_EXERCISE AIM_
The output should be every line below that includes the word "parties".

[Items listed in a dataset]
__________________________________________________

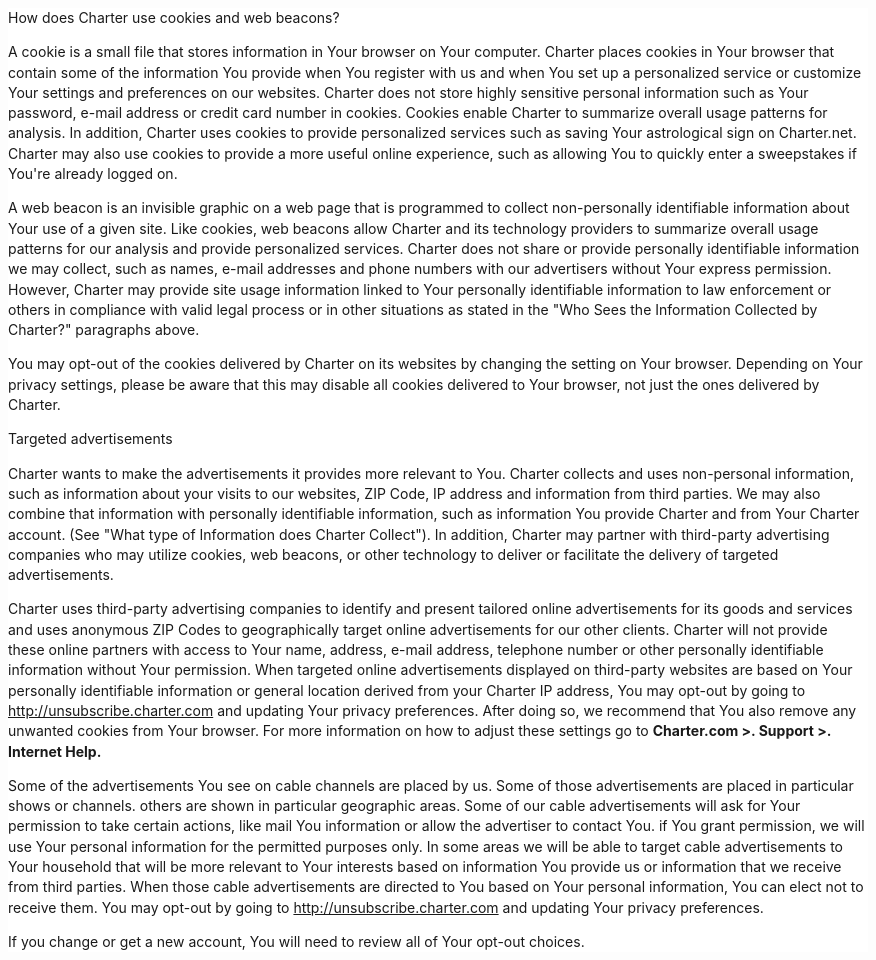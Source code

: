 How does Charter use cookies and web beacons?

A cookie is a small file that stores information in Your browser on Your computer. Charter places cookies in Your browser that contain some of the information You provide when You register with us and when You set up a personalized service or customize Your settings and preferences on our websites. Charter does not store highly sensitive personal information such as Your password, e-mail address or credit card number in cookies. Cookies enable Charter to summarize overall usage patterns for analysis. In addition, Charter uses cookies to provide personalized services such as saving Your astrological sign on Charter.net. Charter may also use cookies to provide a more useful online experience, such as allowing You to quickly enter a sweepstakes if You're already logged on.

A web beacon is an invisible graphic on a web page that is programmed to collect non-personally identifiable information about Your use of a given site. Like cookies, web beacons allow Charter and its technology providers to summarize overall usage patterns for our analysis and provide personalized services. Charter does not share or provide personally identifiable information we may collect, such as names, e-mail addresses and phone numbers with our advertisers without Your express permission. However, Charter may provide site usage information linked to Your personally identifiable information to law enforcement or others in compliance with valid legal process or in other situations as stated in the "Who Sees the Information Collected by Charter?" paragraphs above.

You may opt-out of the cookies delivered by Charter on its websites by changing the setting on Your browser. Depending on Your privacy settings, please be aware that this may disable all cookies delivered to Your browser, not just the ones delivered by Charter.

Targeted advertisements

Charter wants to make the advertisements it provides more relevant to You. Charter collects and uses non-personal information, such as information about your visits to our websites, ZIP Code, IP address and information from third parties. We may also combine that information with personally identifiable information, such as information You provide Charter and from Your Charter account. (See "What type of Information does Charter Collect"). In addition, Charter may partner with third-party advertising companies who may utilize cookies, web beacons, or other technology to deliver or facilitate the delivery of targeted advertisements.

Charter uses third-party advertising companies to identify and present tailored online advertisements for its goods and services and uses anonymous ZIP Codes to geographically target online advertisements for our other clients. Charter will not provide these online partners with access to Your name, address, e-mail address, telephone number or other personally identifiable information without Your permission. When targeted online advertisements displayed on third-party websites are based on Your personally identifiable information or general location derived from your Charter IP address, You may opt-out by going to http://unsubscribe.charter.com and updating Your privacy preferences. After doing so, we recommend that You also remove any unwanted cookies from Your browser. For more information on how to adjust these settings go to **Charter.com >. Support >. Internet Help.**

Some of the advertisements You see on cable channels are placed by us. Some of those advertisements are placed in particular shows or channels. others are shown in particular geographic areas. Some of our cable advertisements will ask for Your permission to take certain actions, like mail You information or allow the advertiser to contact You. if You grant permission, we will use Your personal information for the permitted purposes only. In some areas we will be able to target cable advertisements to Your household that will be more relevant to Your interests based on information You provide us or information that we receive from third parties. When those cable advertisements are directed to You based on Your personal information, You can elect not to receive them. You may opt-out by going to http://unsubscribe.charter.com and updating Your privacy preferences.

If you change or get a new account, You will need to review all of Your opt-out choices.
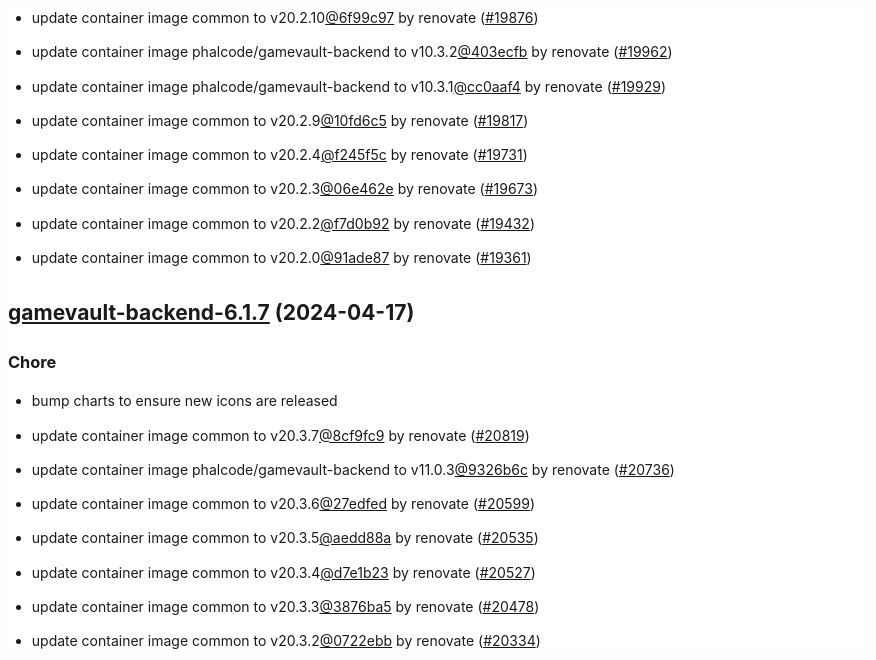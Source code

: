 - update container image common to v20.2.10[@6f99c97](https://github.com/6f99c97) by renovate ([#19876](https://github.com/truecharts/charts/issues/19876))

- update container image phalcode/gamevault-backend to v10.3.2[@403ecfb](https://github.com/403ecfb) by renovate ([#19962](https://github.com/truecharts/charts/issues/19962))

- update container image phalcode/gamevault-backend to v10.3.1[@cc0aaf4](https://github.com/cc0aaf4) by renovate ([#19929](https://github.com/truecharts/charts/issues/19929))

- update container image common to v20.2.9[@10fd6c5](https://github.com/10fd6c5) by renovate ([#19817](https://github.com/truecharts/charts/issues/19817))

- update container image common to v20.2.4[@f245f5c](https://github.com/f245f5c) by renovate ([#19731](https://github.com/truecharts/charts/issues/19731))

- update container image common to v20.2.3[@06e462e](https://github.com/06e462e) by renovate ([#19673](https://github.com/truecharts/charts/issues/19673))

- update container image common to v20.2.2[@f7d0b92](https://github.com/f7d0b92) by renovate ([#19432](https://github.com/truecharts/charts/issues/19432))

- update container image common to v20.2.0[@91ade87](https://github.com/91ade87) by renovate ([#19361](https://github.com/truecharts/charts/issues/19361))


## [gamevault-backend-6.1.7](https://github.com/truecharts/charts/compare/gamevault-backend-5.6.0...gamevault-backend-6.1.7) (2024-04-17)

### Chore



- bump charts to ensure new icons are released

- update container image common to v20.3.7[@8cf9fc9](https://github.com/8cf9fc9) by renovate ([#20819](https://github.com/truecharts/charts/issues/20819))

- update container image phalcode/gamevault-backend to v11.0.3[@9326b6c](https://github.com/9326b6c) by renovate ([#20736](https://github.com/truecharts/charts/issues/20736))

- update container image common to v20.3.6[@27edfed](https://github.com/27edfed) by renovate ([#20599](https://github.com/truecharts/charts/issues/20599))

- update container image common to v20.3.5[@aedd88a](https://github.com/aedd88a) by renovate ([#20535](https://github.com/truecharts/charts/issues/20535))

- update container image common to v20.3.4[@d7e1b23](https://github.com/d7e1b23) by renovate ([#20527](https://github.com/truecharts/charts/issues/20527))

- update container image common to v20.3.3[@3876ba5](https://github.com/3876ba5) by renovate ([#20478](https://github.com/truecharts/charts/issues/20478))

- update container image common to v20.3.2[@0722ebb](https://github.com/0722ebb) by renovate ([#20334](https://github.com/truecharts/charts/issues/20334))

__________________________________________________

_TASK SOLUTION_
Charter wants to make the advertisements it provides more relevant to You. Charter collects and uses non-personal information, such as information about your visits to our websites, ZIP Code, IP address and information from third parties. We may also combine that information with personally identifiable information, such as information You provide Charter and from Your Charter account. (See "What type of Information does Charter Collect"). In addition, Charter may partner with third-party advertising companies who may utilize cookies, web beacons, or other technology to deliver or facilitate the delivery of targeted advertisements.
Some of the advertisements You see on cable channels are placed by us. Some of those advertisements are placed in particular shows or channels. others are shown in particular geographic areas. Some of our cable advertisements will ask for Your permission to take certain actions, like mail You information or allow the advertiser to contact You. if You grant permission, we will use Your personal information for the permitted purposes only. In some areas we will be able to target cable advertisements to Your household that will be more relevant to Your interests based on information You provide us or information that we receive from third parties. When those cable advertisements are directed to You based on Your personal information, You can elect not to receive them. You may opt-out by going to http://unsubscribe.charter.com and updating Your privacy preferences.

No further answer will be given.